In Japan, when establishing a foreign subsidiary, it’s necessary to conduct name pre-check and company registration with the Legal Affairs Bureau.
Correspondingly, when deciding to close a foreign subsidiary, a declaration must also be submitted to the Legal Affairs Bureau.
This declaration occurs twice in Japan: once when deciding to dissolve, and another after the completion of the liquidation.

In Japan, after the Legal Affairs Bureau approves the establishment of a foreign subsidiary, various registrations need to be completed with institutions such as the National Tax Agency, local tax offices, and local administrative authorities. This includes obtaining the National CIT number, local CIT number, JCT number, local administrative authorization number, import/export number, and bank account.

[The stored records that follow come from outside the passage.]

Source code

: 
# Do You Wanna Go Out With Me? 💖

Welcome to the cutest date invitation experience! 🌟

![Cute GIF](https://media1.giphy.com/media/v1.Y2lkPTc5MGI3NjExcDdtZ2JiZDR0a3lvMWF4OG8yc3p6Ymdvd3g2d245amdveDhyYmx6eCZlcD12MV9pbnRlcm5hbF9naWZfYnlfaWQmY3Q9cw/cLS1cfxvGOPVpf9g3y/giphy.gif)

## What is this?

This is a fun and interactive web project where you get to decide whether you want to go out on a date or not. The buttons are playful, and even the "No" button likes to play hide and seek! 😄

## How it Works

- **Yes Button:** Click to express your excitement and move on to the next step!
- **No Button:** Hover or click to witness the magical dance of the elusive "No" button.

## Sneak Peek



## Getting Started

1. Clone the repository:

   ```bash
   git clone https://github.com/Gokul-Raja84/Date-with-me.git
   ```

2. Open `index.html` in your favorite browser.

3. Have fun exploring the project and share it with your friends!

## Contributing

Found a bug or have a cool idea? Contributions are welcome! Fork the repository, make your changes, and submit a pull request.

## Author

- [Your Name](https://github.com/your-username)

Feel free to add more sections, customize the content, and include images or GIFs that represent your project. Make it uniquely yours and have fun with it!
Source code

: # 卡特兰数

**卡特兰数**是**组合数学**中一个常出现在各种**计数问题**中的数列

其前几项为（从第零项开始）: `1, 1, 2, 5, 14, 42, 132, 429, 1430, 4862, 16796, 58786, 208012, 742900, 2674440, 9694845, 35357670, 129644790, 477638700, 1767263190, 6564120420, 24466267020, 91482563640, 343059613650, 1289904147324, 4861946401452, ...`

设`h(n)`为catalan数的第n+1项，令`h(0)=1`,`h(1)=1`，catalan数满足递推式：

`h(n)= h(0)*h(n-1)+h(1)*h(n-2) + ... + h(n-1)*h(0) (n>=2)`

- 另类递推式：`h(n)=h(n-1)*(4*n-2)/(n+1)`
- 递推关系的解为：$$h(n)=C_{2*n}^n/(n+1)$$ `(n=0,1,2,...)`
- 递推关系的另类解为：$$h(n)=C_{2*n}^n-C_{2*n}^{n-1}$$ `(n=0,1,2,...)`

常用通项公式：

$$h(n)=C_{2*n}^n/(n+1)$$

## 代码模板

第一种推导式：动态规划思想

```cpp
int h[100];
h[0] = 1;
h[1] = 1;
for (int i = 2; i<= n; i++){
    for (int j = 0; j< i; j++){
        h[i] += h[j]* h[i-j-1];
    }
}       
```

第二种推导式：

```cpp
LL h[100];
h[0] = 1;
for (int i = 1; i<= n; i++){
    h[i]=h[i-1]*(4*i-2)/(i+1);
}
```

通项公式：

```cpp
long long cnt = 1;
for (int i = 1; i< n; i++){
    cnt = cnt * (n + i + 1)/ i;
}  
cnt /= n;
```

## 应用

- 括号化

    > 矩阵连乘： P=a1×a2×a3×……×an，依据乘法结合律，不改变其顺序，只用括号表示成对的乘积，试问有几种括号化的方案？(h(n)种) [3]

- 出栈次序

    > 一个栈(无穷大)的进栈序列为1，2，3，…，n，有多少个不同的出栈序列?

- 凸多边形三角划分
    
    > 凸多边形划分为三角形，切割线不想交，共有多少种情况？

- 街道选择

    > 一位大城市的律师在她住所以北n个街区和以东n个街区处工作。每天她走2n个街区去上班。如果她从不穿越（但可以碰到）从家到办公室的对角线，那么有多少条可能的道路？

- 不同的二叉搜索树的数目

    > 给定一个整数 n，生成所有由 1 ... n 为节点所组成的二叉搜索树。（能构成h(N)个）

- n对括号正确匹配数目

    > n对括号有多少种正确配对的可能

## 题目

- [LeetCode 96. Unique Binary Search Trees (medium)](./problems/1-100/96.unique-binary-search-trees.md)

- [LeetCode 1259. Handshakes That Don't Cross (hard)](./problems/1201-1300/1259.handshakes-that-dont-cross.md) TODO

Correspondingly, during dissolution, each of these officially registered numbers needs to be canceled.
The relevant authorities, such as the National Tax Agency, local tax offices, and local administrative authorities, need to be notified.
As the foreign subsidiary starts to dissolve and initiate the liquidation process, tax declarations are required during the liquidation period, followed by another tax declaration after the liquidation is completed.
Subsequently, upon approval from the Legal Affairs Bureau, the cancellation of these registered numbers must be processed with institutions like the National Tax Agency, local tax offices, and local administrative authorities.

Simultaneously, each cancellation process requires relevant tax declarations to be attached.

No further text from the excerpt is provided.